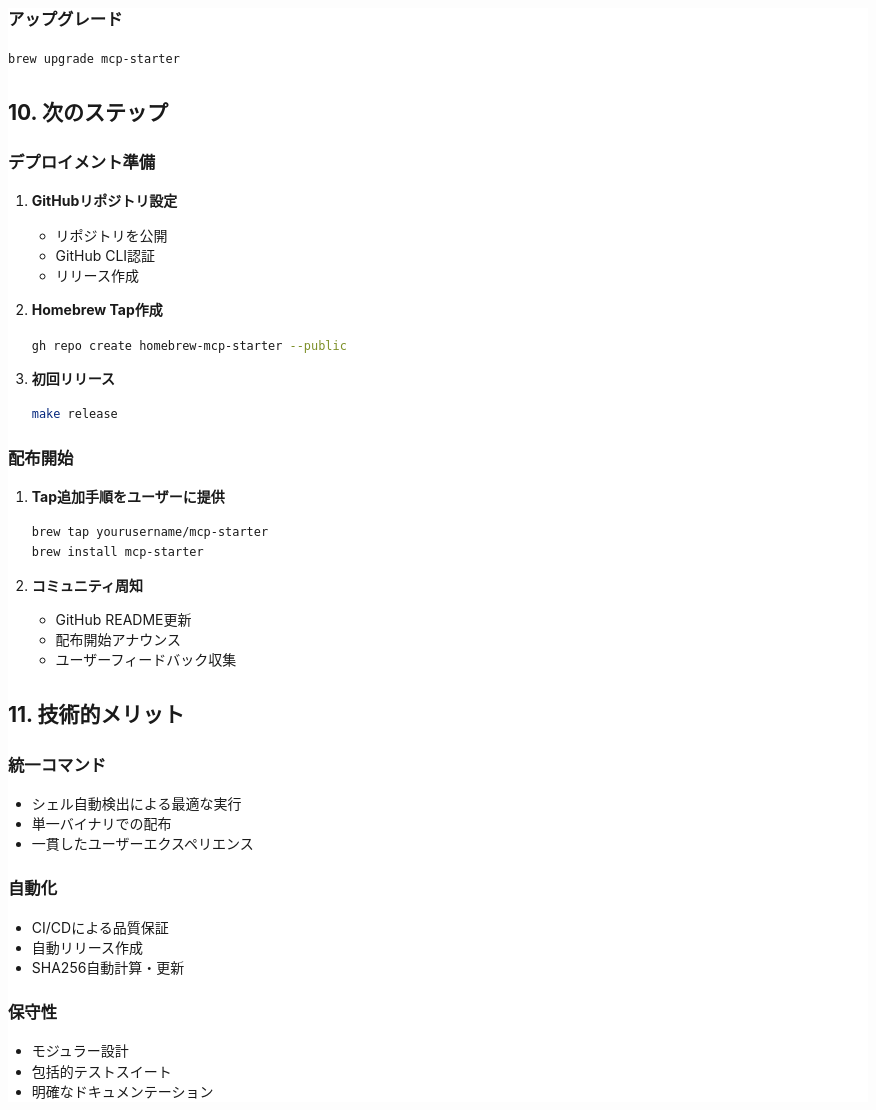 ### アップグレード
```bash
brew upgrade mcp-starter
```

## 10. 次のステップ

### デプロイメント準備
1. **GitHubリポジトリ設定**
   - リポジトリを公開
   - GitHub CLI認証
   - リリース作成

2. **Homebrew Tap作成**
   ```bash
   gh repo create homebrew-mcp-starter --public
   ```

3. **初回リリース**
   ```bash
   make release
   ```

### 配布開始
1. **Tap追加手順をユーザーに提供**
   ```bash
   brew tap yourusername/mcp-starter
   brew install mcp-starter
   ```

2. **コミュニティ周知**
   - GitHub README更新
   - 配布開始アナウンス
   - ユーザーフィードバック収集

## 11. 技術的メリット

### 統一コマンド
- シェル自動検出による最適な実行
- 単一バイナリでの配布
- 一貫したユーザーエクスペリエンス

### 自動化
- CI/CDによる品質保証
- 自動リリース作成
- SHA256自動計算・更新

### 保守性
- モジュラー設計
- 包括的テストスイート
- 明確なドキュメンテーション
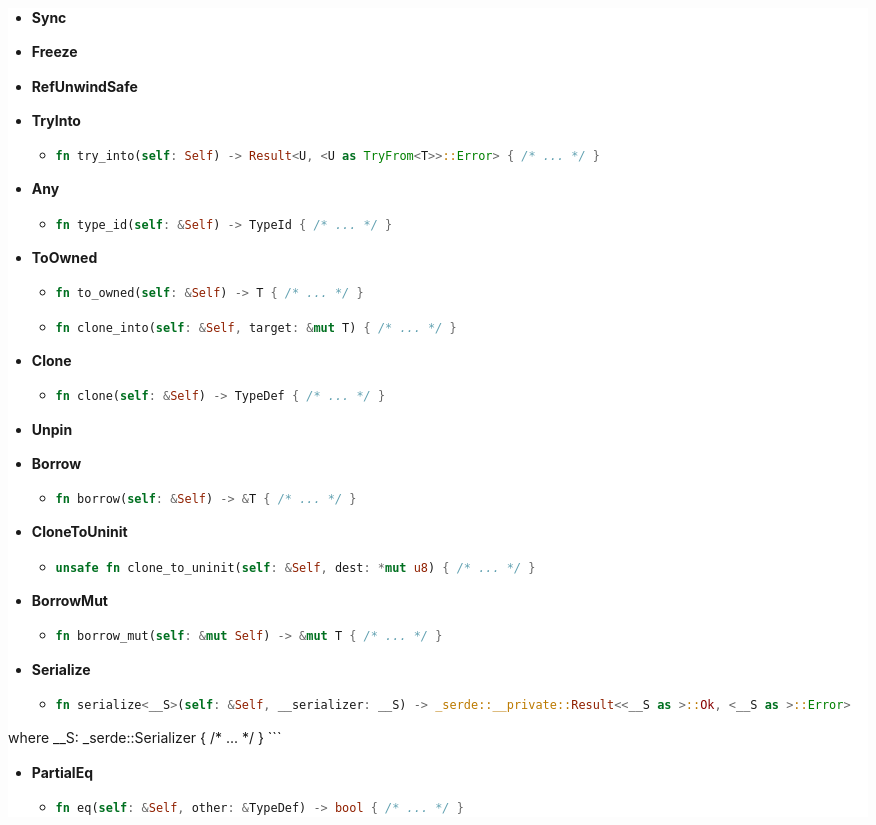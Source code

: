 - **Sync**
- **Freeze**
- **RefUnwindSafe**
- **TryInto**
  - ```rust
    fn try_into(self: Self) -> Result<U, <U as TryFrom<T>>::Error> { /* ... */ }
    ```

- **Any**
  - ```rust
    fn type_id(self: &Self) -> TypeId { /* ... */ }
    ```

- **ToOwned**
  - ```rust
    fn to_owned(self: &Self) -> T { /* ... */ }
    ```

  - ```rust
    fn clone_into(self: &Self, target: &mut T) { /* ... */ }
    ```

- **Clone**
  - ```rust
    fn clone(self: &Self) -> TypeDef { /* ... */ }
    ```

- **Unpin**
- **Borrow**
  - ```rust
    fn borrow(self: &Self) -> &T { /* ... */ }
    ```

- **CloneToUninit**
  - ```rust
    unsafe fn clone_to_uninit(self: &Self, dest: *mut u8) { /* ... */ }
    ```

- **BorrowMut**
  - ```rust
    fn borrow_mut(self: &mut Self) -> &mut T { /* ... */ }
    ```

- **Serialize**
  - ```rust
    fn serialize<__S>(self: &Self, __serializer: __S) -> _serde::__private::Result<<__S as >::Ok, <__S as >::Error>
where
    __S: _serde::Serializer { /* ... */ }
    ```

- **PartialEq**
  - ```rust
    fn eq(self: &Self, other: &TypeDef) -> bool { /* ... */ }
    ```

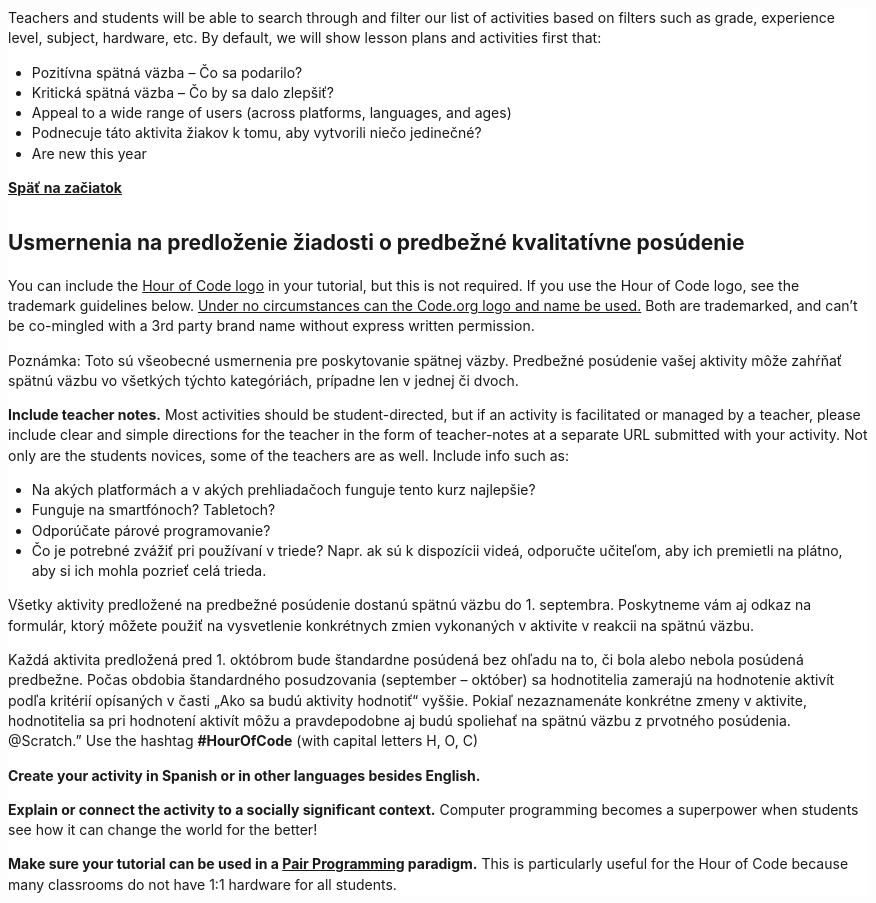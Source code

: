 Teachers and students will be able to search through and filter our list of activities based on filters such as grade, experience level, subject, hardware, etc. By default, we will show lesson plans and activities first that:

- Pozitívna spätná väzba – Čo sa podarilo?
- Kritická spätná väzba – Čo by sa dalo zlepšiť?
- Appeal to a wide range of users (across platforms, languages, and ages)
- Podnecuje táto aktivita žiakov k tomu, aby vytvorili niečo jedinečné?
- Are new this year

[**Späť na začiatok**](#top)

<a id="design"></a>

## Usmernenia na predloženie žiadosti o predbežné kvalitatívne posúdenie

You can include the [Hour of Code logo](https://hourofcode.com/us/promote/resources#logo) in your tutorial, but this is not required. If you use the Hour of Code logo, see the trademark guidelines below. <u>Under no circumstances can the Code.org logo and name be used.</u> Both are trademarked, and can’t be co-mingled with a 3rd party brand name without express written permission.

Poznámka: Toto sú všeobecné usmernenia pre poskytovanie spätnej väzby. Predbežné posúdenie vašej aktivity môže zahŕňať spätnú väzbu vo všetkých týchto kategóriách, prípadne len v jednej či dvoch.

**Include teacher notes.** Most activities should be student-directed, but if an activity is facilitated or managed by a teacher, please include clear and simple directions for the teacher in the form of teacher-notes at a separate URL submitted with your activity. Not only are the students novices, some of the teachers are as well. Include info such as:

- Na akých platformách a v akých prehliadačoch funguje tento kurz najlepšie?
- Funguje na smartfónoch? Tabletoch?
- Odporúčate párové programovanie? 
- Čo je potrebné zvážiť pri používaní v triede? Napr. ak sú k dispozícii videá, odporučte učiteľom, aby ich premietli na plátno, aby si ich mohla pozrieť celá trieda.

Všetky aktivity predložené na predbežné posúdenie dostanú spätnú väzbu do 1. septembra. Poskytneme vám aj odkaz na formulár, ktorý môžete použiť na vysvetlenie konkrétnych zmien vykonaných v aktivite v reakcii na spätnú väzbu.

Každá aktivita predložená pred 1. októbrom bude štandardne posúdená bez ohľadu na to, či bola alebo nebola posúdená predbežne. Počas obdobia štandardného posudzovania (september – október) sa hodnotitelia zamerajú na hodnotenie aktivít podľa kritérií opísaných v časti „Ako sa budú aktivity hodnotiť“ vyššie. Pokiaľ nezaznamenáte konkrétne zmeny v aktivite, hodnotitelia sa pri hodnotení aktivít môžu a pravdepodobne aj budú spoliehať na spätnú väzbu z prvotného posúdenia. @Scratch.” Use the hashtag **#HourOfCode** (with capital letters H, O, C)

**Create your activity in Spanish or in other languages besides English.**

**Explain or connect the activity to a socially significant context.** Computer programming becomes a superpower when students see how it can change the world for the better!

**Make sure your tutorial can be used in a [Pair Programming](http://www.ncwit.org/resources/pair-programming-box-power-collaborative-learning) paradigm.** This is particularly useful for the Hour of Code because many classrooms do not have 1:1 hardware for all students.
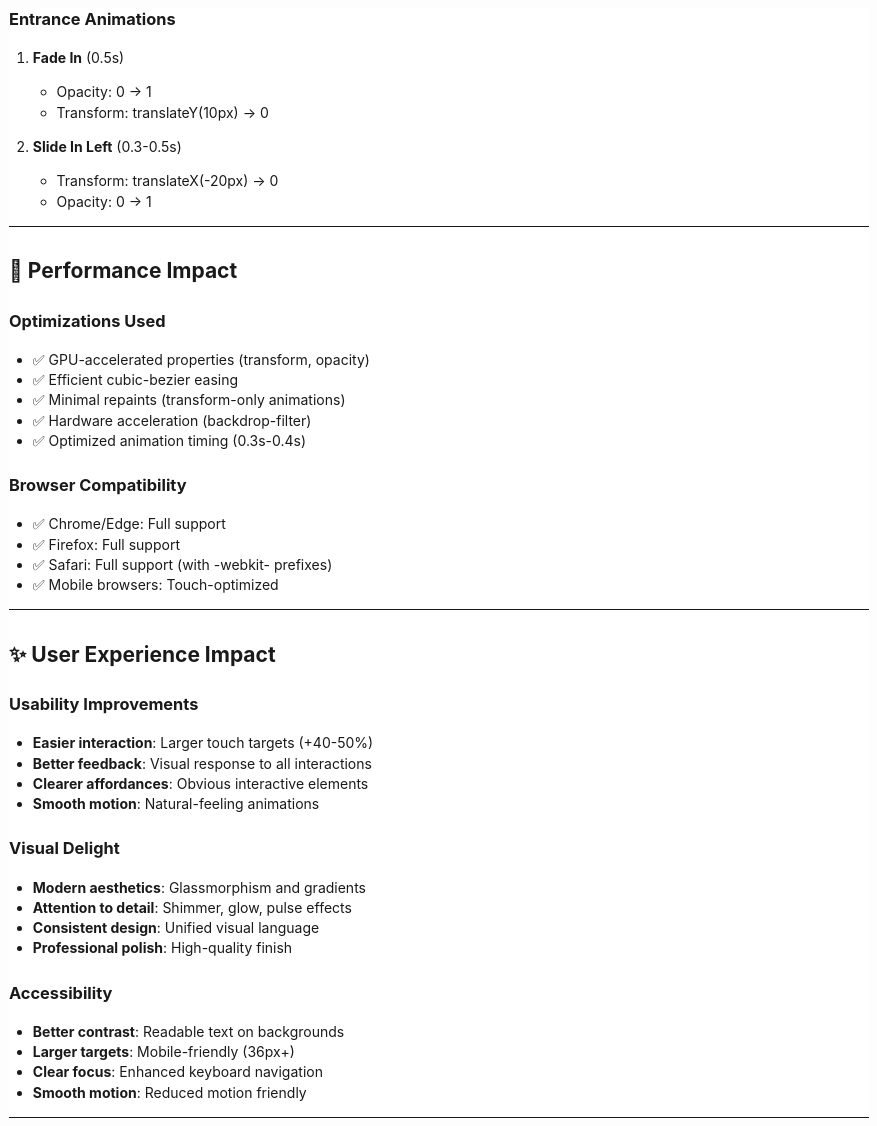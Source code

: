 ### Entrance Animations
1. **Fade In** (0.5s)
   - Opacity: 0 → 1
   - Transform: translateY(10px) → 0

2. **Slide In Left** (0.3-0.5s)
   - Transform: translateX(-20px) → 0
   - Opacity: 0 → 1

---

## 🚀 Performance Impact

### Optimizations Used
- ✅ GPU-accelerated properties (transform, opacity)
- ✅ Efficient cubic-bezier easing
- ✅ Minimal repaints (transform-only animations)
- ✅ Hardware acceleration (backdrop-filter)
- ✅ Optimized animation timing (0.3s-0.4s)

### Browser Compatibility
- ✅ Chrome/Edge: Full support
- ✅ Firefox: Full support
- ✅ Safari: Full support (with -webkit- prefixes)
- ✅ Mobile browsers: Touch-optimized

---

## ✨ User Experience Impact

### Usability Improvements
- **Easier interaction**: Larger touch targets (+40-50%)
- **Better feedback**: Visual response to all interactions
- **Clearer affordances**: Obvious interactive elements
- **Smooth motion**: Natural-feeling animations

### Visual Delight
- **Modern aesthetics**: Glassmorphism and gradients
- **Attention to detail**: Shimmer, glow, pulse effects
- **Consistent design**: Unified visual language
- **Professional polish**: High-quality finish

### Accessibility
- **Better contrast**: Readable text on backgrounds
- **Larger targets**: Mobile-friendly (36px+)
- **Clear focus**: Enhanced keyboard navigation
- **Smooth motion**: Reduced motion friendly

---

== == ==

◆ What you should do
Referring to the material above, set down exactly the lines between the line with "2. **Homebrew Tap作成**" and the line with "- ユーザーフィードバック収集", inclusive, and no other lines.

◆ Answer space
2. **Homebrew Tap作成**
   ```bash
   gh repo create homebrew-mcp-starter --public
   ```

3. **初回リリース**
   ```bash
   make release
   ```

### 配布開始
1. **Tap追加手順をユーザーに提供**
   ```bash
   brew tap yourusername/mcp-starter
   brew install mcp-starter
   ```

2. **コミュニティ周知**
   - GitHub README更新
   - 配布開始アナウンス
   - ユーザーフィードバック収集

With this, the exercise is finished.